DATA SHOWN:

++++++

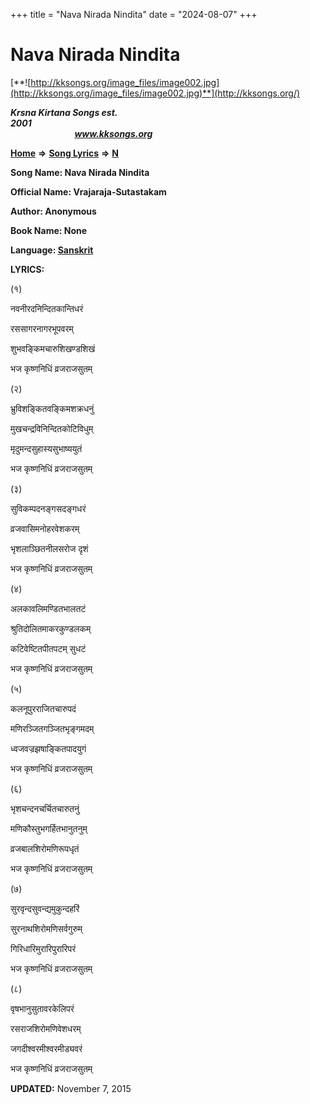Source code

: +++
title = "Nava Nirada Nindita"
date = "2024-08-07"
+++

# Nava Nirada Nindita
[**![http://kksongs.org/image_files/image002.jpg](http://kksongs.org/image_files/image002.jpg)**](http://kksongs.org/)

**_Krsna Kirtana Songs est. 2001_**                                                                                                                                                 **_www.kksongs.org_**

**[Home](http://kksongs.org/)** **⇒** **[Song Lyrics](http://kksongs.org/lyrics.html)** **⇒** **[N](http://kksongs.org/songs/song_n.html)**

**Song Name: Nava Nirada Nindita**

**Official Name: Vrajaraja-Sutastakam**

**Author: Anonymous**

**Book Name: None**

**Language: [Sanskrit](http://kksongs.org/language/list/sanskrit.html)**

**LYRICS:**

(१)

नवनीरदनिन्दितकान्तिधरं

रससागरनागरभूपवरम्

शुभवङ्किमचारुशिखण्डशिखं

भज कृष्णनिधिं व्रजराजसुतम्

(२)

भ्रुविशङ्कितवङ्किमशक्रधनुं

मुखचन्द्रविनिन्दितकोटिविधुम्

मृदुमन्दसुहास्यसुभाष्ययुतं

भज कृष्णनिधिं व्रजराजसुतम्

(३)

सुविकम्पदनङ्गसदङ्गधरं

व्रजवासिमनोहरवेशकरम्

भृशलाञ्छितनीलसरोज दृशं

भज कृष्णनिधिं व्रजराजसुतम्

(४)

अलकावलिमण्डितभालतटं

श्रुतिदोलितमाकरकुण्डलकम्

कटिवेष्टितपीतपटम् सुधटं

भज कृष्णनिधिं व्रजराजसुतम्

(५)

कलनूपुरराजितचारुपदं

मणिरञ्जितगञ्जितभृङ्गमदम्

ध्वजवज्रझषाङ्कितपादयुगं

भज कृष्णनिधिं व्रजराजसुतम्

(६)

भृशचन्दनचर्चितचारुतनुं

मणिकौस्तुभगर्हितभानुतनुम्

व्रजबालशिरोमणिरूपधृतं

भज कृष्णनिधिं व्रजराजसुतम्

(७)

सुरवृन्दसुवन्द्यमुकुन्दहरिं

सुरनाथशिरोमणिसर्वगुरुम्

गिरिधारिमुरारिपुरारिपरं

भज कृष्णनिधिं व्रजराजसुतम्

(८)

वृषभानुसुतावरकेलिपरं

रसराजशिरोमणिवेशधरम्

जगदीश्वरमीश्वरमीड्यवरं

भज कृष्णनिधिं व्रजराजसुतम्

**UPDATED:** November 7, 2015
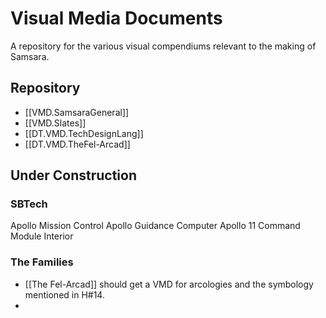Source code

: # Visual Media Documents
A repository for the various visual compendiums relevant to the making of Samsara.

## Repository
- [[VMD.SamsaraGeneral]]
- [[VMD.Slates]]
- [[DT.VMD.TechDesignLang]]
- [[DT.VMD.TheFel-Arcad]]

## Under Construction
### SBTech
Apollo Mission Control
Apollo Guidance Computer
Apollo 11 Command Module Interior

### The Families
- [[The Fel-Arcad]] should get a VMD for arcologies and the symbology mentioned in H#14.
- 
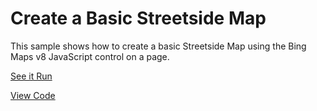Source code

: # Create a Basic Streetside Map

This sample shows how to create a basic Streetside Map using the Bing Maps v8 JavaScript control on a page.

[See it Run](http://crpietschmann.github.io/bingmaps-v8-quickstart-samples/101-map-streetside/)

[View Code](index.htm)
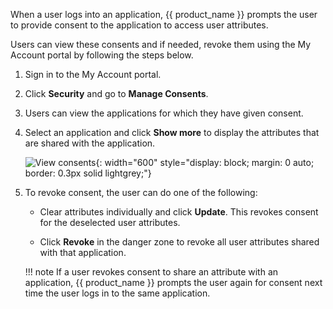 <!-- markdownlint-disable-next-line -->

When a user logs into an application, {{ product_name }} prompts the user to provide consent to the application to access user attributes.

Users can view these consents and if needed, revoke them using the My Account portal by following the steps below.

1. Sign in to the My Account portal.

2. Click **Security** and go to **Manage Consents**.

3. Users can view the applications for which they have given consent.

4. Select an application and click **Show more** to display the attributes that are shared with the application.

    ![View consents]({{base_path}}/assets/img/guides/organization/self-service/myaccount/view-consents.png){: width="600" style="display: block; margin: 0 auto; border: 0.3px solid lightgrey;"}

5. To revoke consent, the user can do one of the following:

    - Clear attributes individually and click **Update**. This revokes consent for the deselected user attributes.

    - Click **Revoke** in the danger zone to revoke all user attributes shared with that application.

    !!! note
        If a user revokes consent to share an attribute with an application, {{ product_name }} prompts the user again for consent next time the user logs in to the same application.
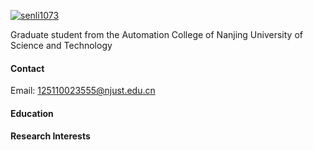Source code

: 

[![senli1073]()](https://github.com/jiwangkai/)

Graduate student from the Automation College of Nanjing University of Science and Technology

#### Contact

Email: 125110023555@njust.edu.cn

#### Education

#### Research Interests


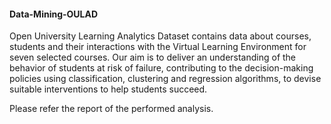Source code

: #### Data-Mining-OULAD   

Open University Learning Analytics Dataset contains data about courses, students and their interactions with the Virtual Learning Environment for seven selected courses. Our aim is to deliver an understanding of the behavior of students at risk of failure, contributing to the decision-making policies using classification, clustering and regression algorithms, to devise suitable interventions to help students succeed.   

Please refer the report of the performed analysis.
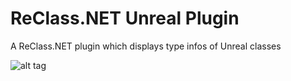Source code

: ReClass.NET Unreal Plugin
=================================

A ReClass.NET plugin which displays type infos of Unreal classes

![alt tag](http://abload.de/img/urealplugin9oko5.png)
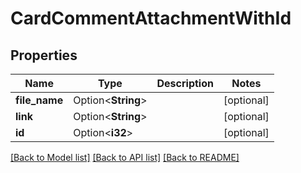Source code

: # CardCommentAttachmentWithId

## Properties

Name | Type | Description | Notes
------------ | ------------- | ------------- | -------------
**file_name** | Option<**String**> |  | [optional]
**link** | Option<**String**> |  | [optional]
**id** | Option<**i32**> |  | [optional]

[[Back to Model list]](../README.md#documentation-for-models) [[Back to API list]](../README.md#documentation-for-api-endpoints) [[Back to README]](../README.md)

++++++

INSTRUCTIONS TO FOLLOW: Your answer must be a copy of every line in the data above that holds the string "html".

TASK RESPONSE:
**[Home](http://kksongs.org/)** **⇒** **[Song Lyrics](http://kksongs.org/lyrics.html)** **⇒** **[N](http://kksongs.org/songs/song_n.html)**
**Language: [Sanskrit](http://kksongs.org/language/list/sanskrit.html)**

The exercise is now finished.